A Sweet Season for Weavers Way Honey
Zero to 55 in a year’s time.
We’re talking 55 5-gallon buckets of honey. Last year, our bees at Saul High School, across from Henry Got Crops farm in Roxborough, didn’t come through. But in 2018 — wow. As a result, shoppers should be able to find the hyper-local sweetener at most Weavers Way locations well into the fall. And that makes David Harrod, the East Mt. Airy-based beekeeper who tends the 18 colonies there, one proud harvester.
“I have figured out what to do to make more honey over the time that I’ve been doing it,” he said. “But also, it’s been a pretty decent year. . . . If it had been warmer in May, we probably would have done even better.

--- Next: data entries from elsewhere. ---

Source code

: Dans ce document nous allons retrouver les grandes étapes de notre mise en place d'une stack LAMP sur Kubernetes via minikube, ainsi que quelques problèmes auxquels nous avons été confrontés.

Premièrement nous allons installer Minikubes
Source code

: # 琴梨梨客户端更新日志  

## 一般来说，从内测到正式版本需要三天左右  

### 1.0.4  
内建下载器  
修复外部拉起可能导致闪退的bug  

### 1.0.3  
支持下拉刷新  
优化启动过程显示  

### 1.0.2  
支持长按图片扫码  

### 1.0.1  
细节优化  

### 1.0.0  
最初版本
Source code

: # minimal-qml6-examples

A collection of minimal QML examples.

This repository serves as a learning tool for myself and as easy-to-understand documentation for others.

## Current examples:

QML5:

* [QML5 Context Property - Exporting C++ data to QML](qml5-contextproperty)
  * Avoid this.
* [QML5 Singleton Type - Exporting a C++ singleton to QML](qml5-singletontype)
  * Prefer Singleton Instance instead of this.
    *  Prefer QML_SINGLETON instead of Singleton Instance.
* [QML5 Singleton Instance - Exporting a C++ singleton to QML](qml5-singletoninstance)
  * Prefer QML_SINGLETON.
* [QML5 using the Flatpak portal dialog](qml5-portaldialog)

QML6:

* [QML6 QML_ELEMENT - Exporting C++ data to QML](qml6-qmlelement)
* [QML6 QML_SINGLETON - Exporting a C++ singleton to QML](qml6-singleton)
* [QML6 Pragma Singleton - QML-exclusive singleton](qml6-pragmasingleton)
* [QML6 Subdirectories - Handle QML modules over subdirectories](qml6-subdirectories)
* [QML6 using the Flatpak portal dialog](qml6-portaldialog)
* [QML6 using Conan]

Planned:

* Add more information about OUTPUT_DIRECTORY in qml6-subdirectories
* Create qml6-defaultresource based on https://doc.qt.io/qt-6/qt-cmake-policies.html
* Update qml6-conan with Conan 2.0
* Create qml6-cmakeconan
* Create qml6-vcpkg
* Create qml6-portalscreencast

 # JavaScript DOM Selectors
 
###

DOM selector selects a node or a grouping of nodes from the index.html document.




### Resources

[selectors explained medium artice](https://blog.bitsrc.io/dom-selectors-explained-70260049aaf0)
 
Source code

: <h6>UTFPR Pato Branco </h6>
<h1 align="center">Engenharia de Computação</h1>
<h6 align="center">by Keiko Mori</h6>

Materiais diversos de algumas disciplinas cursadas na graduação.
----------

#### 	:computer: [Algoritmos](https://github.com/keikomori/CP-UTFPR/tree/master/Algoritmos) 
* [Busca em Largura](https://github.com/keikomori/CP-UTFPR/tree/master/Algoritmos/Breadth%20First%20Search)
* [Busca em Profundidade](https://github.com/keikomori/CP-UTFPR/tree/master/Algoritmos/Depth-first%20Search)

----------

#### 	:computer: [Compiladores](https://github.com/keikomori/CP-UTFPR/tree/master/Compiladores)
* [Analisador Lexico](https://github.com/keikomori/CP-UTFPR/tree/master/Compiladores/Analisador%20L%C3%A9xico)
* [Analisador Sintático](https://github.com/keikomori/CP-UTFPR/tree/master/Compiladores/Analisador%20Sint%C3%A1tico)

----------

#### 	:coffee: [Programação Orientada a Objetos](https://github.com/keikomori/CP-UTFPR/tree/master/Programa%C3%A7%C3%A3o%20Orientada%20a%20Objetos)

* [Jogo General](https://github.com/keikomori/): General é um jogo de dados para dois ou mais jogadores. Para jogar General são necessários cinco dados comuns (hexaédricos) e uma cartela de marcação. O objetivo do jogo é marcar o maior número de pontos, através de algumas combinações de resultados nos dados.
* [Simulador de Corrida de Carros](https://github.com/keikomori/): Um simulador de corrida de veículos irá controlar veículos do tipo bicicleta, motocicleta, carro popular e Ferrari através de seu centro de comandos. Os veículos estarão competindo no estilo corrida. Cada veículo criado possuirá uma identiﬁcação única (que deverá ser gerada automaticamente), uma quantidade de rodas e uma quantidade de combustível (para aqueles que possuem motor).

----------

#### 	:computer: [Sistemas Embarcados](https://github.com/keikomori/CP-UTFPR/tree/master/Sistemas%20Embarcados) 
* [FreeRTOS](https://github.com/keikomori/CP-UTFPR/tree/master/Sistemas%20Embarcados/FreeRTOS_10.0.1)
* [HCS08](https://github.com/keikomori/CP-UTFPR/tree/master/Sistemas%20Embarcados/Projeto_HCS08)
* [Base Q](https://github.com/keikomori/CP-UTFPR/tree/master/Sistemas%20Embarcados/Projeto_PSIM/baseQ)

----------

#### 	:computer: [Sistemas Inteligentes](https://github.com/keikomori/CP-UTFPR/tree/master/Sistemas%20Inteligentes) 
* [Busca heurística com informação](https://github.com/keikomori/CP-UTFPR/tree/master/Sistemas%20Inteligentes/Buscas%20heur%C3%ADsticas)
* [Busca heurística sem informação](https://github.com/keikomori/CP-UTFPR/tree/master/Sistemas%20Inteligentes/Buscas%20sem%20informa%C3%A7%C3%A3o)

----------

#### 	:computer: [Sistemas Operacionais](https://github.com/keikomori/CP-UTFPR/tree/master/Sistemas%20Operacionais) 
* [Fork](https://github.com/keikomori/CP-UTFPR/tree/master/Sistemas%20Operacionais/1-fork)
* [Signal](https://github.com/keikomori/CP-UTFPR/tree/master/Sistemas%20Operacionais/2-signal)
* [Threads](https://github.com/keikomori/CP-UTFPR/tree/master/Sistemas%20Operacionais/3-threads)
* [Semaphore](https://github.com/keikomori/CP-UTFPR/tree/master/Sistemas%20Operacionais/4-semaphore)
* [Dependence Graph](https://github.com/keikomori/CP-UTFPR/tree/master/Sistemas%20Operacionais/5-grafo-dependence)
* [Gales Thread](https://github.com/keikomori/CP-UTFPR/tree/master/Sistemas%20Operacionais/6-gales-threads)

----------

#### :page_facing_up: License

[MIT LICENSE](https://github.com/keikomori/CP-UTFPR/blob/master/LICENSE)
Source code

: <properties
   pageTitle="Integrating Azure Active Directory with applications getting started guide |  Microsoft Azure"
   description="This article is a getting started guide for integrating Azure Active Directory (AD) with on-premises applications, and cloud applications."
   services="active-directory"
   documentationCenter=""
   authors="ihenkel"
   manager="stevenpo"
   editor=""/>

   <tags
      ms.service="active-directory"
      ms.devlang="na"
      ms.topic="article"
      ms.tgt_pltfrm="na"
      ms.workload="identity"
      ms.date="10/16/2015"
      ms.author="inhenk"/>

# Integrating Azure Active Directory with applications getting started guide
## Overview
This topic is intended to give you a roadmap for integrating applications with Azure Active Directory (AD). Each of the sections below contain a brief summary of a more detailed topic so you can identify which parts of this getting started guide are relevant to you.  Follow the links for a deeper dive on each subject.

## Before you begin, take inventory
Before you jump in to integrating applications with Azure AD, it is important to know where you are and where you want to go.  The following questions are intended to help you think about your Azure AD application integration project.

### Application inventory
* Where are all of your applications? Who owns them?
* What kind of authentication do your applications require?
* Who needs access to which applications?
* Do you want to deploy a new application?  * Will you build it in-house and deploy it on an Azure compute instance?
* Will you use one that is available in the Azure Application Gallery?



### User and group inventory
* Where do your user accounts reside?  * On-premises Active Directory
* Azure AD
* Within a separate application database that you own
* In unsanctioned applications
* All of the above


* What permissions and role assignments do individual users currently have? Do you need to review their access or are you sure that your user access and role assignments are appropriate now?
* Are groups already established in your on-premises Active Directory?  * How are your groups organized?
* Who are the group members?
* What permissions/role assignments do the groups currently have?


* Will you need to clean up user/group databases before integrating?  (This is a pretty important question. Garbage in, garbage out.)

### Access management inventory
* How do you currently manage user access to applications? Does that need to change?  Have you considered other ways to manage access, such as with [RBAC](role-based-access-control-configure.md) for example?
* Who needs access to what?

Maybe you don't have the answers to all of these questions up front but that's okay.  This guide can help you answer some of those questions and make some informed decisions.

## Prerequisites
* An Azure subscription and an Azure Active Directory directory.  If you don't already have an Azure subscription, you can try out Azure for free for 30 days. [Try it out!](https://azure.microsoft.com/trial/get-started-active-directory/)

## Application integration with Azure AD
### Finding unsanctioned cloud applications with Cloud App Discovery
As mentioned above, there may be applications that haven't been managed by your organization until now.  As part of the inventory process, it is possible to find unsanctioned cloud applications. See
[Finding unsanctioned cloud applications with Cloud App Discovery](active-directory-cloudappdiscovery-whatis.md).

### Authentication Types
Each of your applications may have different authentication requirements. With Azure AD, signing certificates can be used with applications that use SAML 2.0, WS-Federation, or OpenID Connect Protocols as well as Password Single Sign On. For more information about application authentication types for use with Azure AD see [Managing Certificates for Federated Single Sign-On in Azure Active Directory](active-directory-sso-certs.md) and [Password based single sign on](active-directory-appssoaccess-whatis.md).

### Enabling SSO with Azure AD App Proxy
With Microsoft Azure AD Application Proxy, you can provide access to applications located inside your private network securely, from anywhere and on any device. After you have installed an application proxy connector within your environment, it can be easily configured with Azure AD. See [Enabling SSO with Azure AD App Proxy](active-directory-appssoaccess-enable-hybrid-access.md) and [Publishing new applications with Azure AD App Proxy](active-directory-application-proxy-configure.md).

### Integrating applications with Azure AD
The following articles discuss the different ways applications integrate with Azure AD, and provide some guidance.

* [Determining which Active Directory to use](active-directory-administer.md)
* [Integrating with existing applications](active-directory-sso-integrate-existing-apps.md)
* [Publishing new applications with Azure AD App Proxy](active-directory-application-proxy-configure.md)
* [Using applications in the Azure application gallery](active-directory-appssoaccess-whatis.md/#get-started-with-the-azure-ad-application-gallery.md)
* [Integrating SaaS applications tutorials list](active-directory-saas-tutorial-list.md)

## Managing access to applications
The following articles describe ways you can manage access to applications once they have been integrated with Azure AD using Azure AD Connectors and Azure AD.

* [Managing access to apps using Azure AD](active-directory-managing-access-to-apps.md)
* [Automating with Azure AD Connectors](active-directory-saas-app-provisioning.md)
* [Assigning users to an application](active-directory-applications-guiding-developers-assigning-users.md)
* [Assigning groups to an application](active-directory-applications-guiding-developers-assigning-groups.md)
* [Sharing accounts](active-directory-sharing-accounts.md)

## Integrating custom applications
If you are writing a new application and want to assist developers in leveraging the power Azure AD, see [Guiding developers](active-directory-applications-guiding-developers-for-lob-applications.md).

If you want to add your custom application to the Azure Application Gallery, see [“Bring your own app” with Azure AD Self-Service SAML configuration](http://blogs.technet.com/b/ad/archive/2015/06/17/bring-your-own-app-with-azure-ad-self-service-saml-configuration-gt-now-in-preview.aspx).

But we did all right.”
David, who has a day job as an analyst for J.P. Morgan Chase, started keeping bees 10 years ago. “I was looking for a hobby that would get me outside, but I don’t really like gardening,” he said. “I thought beekeeping would be fun, and it has been.”

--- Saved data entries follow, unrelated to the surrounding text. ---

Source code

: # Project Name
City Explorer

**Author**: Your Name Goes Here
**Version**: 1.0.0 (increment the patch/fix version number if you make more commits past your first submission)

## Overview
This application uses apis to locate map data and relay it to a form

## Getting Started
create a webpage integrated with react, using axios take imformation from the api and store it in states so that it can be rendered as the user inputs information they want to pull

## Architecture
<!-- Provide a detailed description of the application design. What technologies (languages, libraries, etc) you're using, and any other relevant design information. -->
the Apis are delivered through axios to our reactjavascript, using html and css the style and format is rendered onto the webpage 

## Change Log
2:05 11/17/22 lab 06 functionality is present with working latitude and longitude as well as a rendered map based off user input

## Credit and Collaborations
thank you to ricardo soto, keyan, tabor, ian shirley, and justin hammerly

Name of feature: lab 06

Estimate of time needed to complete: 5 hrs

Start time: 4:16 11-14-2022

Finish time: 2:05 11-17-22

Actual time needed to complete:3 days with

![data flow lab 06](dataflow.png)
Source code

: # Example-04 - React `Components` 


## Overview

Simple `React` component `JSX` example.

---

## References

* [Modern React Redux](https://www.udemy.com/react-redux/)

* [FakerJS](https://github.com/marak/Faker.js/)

The raw honey is light in color with floral notes. “You can taste the difference between this honey and honey that’s made in other parts of the city,” David said. “That floral thing it has going on is kind of distinctive.”

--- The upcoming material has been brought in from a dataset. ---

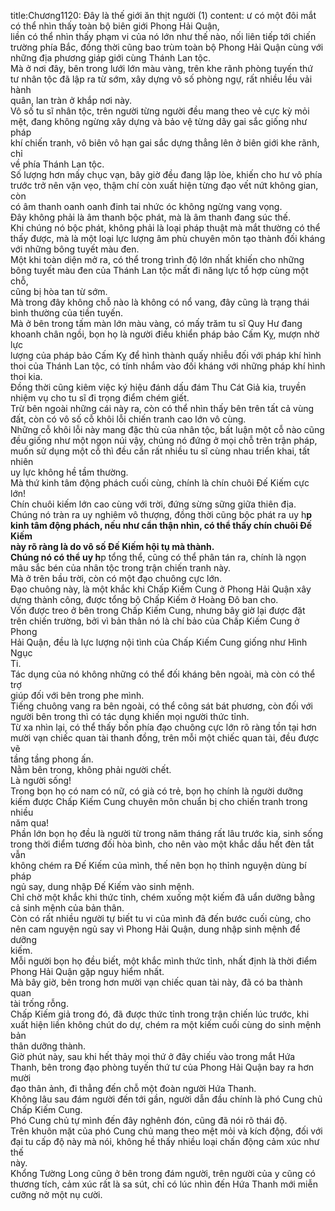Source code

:title:Chương1120: Đây là thế giới ăn thịt người (1)
content:
ư có một đôi mắt có thể nhìn thấy toàn bộ biên giới Phong Hải Quận,<br>liền có thể nhìn thấy phạm vi của nó lớn như thế nào, nối liên tiếp tới chiến<br>trường phía Bắc, đồng thời cũng bao trùm toàn bộ Phong Hải Quận cùng với<br>những địa phương giáp giới cùng Thánh Lan tộc.<br>Mà ở nơi đây, bên trong lưới lớn màu vàng, trên khe rãnh phòng tuyến thứ<br>tư nhân tộc đã lập ra từ sớm, xây dựng vô số phòng ngự, rất nhiều lều vải hành<br>quân, lan tràn ở khắp nơi này.<br>Vô số tu sĩ nhân tộc, trên người từng người đều mang theo vẻ cực kỳ mỏi<br>mệt, đang không ngừng xây dựng và bảo vệ từng dãy gai sắc giống như pháp<br>khí chiến tranh, vô biên vô hạn gai sắc dựng thẳng lên ở biên giới khe rãnh, chỉ<br>về phía Thánh Lan tộc.<br>Số lượng hơn mấy chục vạn, bây giờ đều đang lập lòe, khiến cho hư vô phía<br>trước trở nên vặn vẹo, thậm chí còn xuất hiện từng đạo vết nứt không gian, còn<br>có âm thanh oanh oanh đinh tai nhức óc không ngừng vang vọng.<br>Đây không phải là âm thanh bộc phát, mà là âm thanh đang súc thế.<br>Khi chúng nó bộc phát, không phải là loại pháp thuật mà mắt thường có thể<br>thấy được, mà là một loại lực lượng âm phù chuyên môn tạo thành đối kháng<br>với những bông tuyết màu đen.<br>Một khi toàn diện mở ra, có thể trong trình độ lớn nhất khiến cho những<br>bông tuyết màu đen của Thánh Lan tộc mất đi năng lực tổ hợp cùng một chỗ,<br>cũng bị hòa tan từ sớm.<br>Mà trong đây không chỗ nào là không có nổ vang, đây cũng là trạng thái<br>bình thường của tiền tuyến.<br>Mà ở bên trong tấm màn lớn màu vàng, có mấy trăm tu sĩ Quy Hư đang<br>khoanh chân ngồi, bọn họ là người điều khiển pháp bảo Cấm Kỵ, mượn nhờ lực<br>lượng của pháp bảo Cấm Kỵ để hình thành quấy nhiễu đối với pháp khí hình<br>thoi của Thánh Lan tộc, có tính nhắm vào đối kháng với những pháp khí hình<br>thoi kia.<br>Đồng thời cũng kiêm việc ký hiệu đánh dấu đám Thu Cát Giả kia, truyền<br>nhiệm vụ cho tu sĩ đi trọng điểm chém giết.<br>Trừ bên ngoài những cái này ra, còn có thể nhìn thấy bên trên tất cả vùng<br>đất, còn có vô số cỗ khôi lỗi chiến tranh cao lớn vô cùng.<br>Những cỗ khôi lỗi này mang đặc thù của nhân tộc, bất luận một cỗ nào cũng<br>đều giống như một ngọn núi vậy, chúng nó đứng ở mọi chỗ trên trận pháp,<br>muốn sử dụng một cỗ thì đều cần rất nhiều tu sĩ cùng nhau triển khai, tất nhiên<br>uy lực không hề tầm thường.<br>Mà thứ kinh tâm động phách cuối cùng, chính là chín chuôi Đế Kiếm cực<br>lớn!<br>Chín chuôi kiếm lớn cao cùng với trời, đứng sừng sững giữa thiên địa.<br>Chúng nó tràn ra uy nghiêm vô thượng, đồng thời cũng bộc phát ra uy h**p<br>kinh tâm động phách, nếu như cẩn thận nhìn, có thể thấy chín chuôi Đế Kiếm<br>này rõ ràng là do vô số Đế Kiếm hội tụ mà thành.<br>Chúng nó có thể uy h**p tổng thể, cũng có thể phân tán ra, chính là ngọn<br>mâu sắc bén của nhân tộc trong trận chiến tranh này.<br>Mà ở trên bầu trời, còn có một đạo chuông cực lớn.<br>Đạo chuông này, là một khắc khi Chấp Kiếm Cung ở Phong Hải Quận xây<br>dựng thành công, được tổng bộ Chấp Kiếm ở Hoàng Đô ban cho.<br>Vốn được treo ở bên trong Chấp Kiếm Cung, nhưng bây giờ lại được đặt<br>trên chiến trường, bởi vì bản thân nó là chí bảo của Chấp Kiếm Cung ở Phong<br>Hải Quận, đều là lực lượng nội tình của Chấp Kiếm Cung giống như Hình Ngục<br>Ti.<br>Tác dụng của nó không những có thể đối kháng bên ngoài, mà còn có thể trợ<br>giúp đối với bên trong phe mình.<br>Tiếng chuông vang ra bên ngoài, có thể công sát bát phương, còn đối với<br>người bên trong thì có tác dụng khiến mọi người thức tỉnh.<br>Từ xa nhìn lại, có thể thấy bốn phía đạo chuông cực lớn rõ ràng tồn tại hơn<br>mười vạn chiếc quan tài thanh đồng, trên mỗi một chiếc quan tài, đều được vẽ<br>tầng tầng phong ấn.<br>Nằm bên trong, không phải người chết.<br>Là người sống!<br>Trong bọn họ có nam có nữ, có già có trẻ, bọn họ chính là người dưỡng<br>kiếm được Chấp Kiếm Cung chuyên môn chuẩn bị cho chiến tranh trong nhiều<br>năm qua!<br>Phần lớn bọn họ đều là người từ trong năm tháng rất lâu trước kia, sinh sống<br>trong thời điểm tương đối hòa bình, cho nên vào một khắc dầu hết đèn tắt vẫn<br>không chém ra Đế Kiếm của mình, thế nên bọn họ thỉnh nguyện dùng bí pháp<br>ngủ say, dung nhập Đế Kiếm vào sinh mệnh.<br>Chỉ chờ một khắc khi thức tỉnh, chém xuống một kiếm đã uẩn dưỡng bằng<br>cả sinh mệnh của bản thân.<br>Còn có rất nhiều người tự biết tu vi của mình đã đến bước cuối cùng, cho<br>nên cam nguyện ngủ say vì Phong Hải Quận, dung nhập sinh mệnh để dưỡng<br>kiếm.<br>Mỗi người bọn họ đều biết, một khắc mình thức tỉnh, nhất định là thời điểm<br>Phong Hải Quận gặp nguy hiểm nhất.<br>Mà bây giờ, bên trong hơn mười vạn chiếc quan tài này, đã có ba thành quan<br>tài trống rỗng.<br>Chấp Kiếm giả trong đó, đã được thức tỉnh trong trận chiến lúc trước, khi<br>xuất hiện liền không chút do dự, chém ra một kiếm cuối cùng do sinh mệnh bản<br>thân dưỡng thành.<br>Giờ phút này, sau khi hết thảy mọi thứ ở đây chiếu vào trong mắt Hứa<br>Thanh, bên trong đạo phòng tuyến thứ tư của Phong Hải Quận bay ra hơn mười<br>đạo thân ảnh, đi thẳng đến chỗ một đoàn người Hứa Thanh.<br>Không lâu sau đám người đến tới gần, người dẫn đầu chính là phó Cung chủ<br>Chấp Kiếm Cung.<br>Phó Cung chủ tự mình đến đây nghênh đón, cũng đã nói rõ thái độ.<br>Trên khuôn mặt của phó Cung chủ mang theo mệt mỏi và kích động, đối với<br>đại tu cấp độ này mà nói, không hề thấy nhiều loại chấn động cảm xúc như thế<br>này.<br>Khổng Tường Long cũng ở bên trong đám người, trên người của y cũng có<br>thương tích, cảm xúc rất là sa sút, chỉ có lúc nhìn đến Hứa Thanh mới miễn<br>cưỡng nở một nụ cười.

He credits the black locust trees near the apiary with giving the honey its lighter color, although he says this year’s is slightly darker than in the past. “The rain washes the nectar out of the flowers, so I don’t think there’s as much locust in this year’s honey,” he said.
The harvest has been so abundant that David, who also tends a smaller colony behind a friend’s house in Upper Roxborough, may not harvest what remains, leaving it instead for the bees to feed on during the winter. Normally he would supplement them with sugar water if needed.
Weavers Way Farm honey is available in bulk and jars at the Farm Market, and in bulk only in Ambler and Mount Airy. One-pound jars are $13.99 each; the bulk price is $11.99 a pound.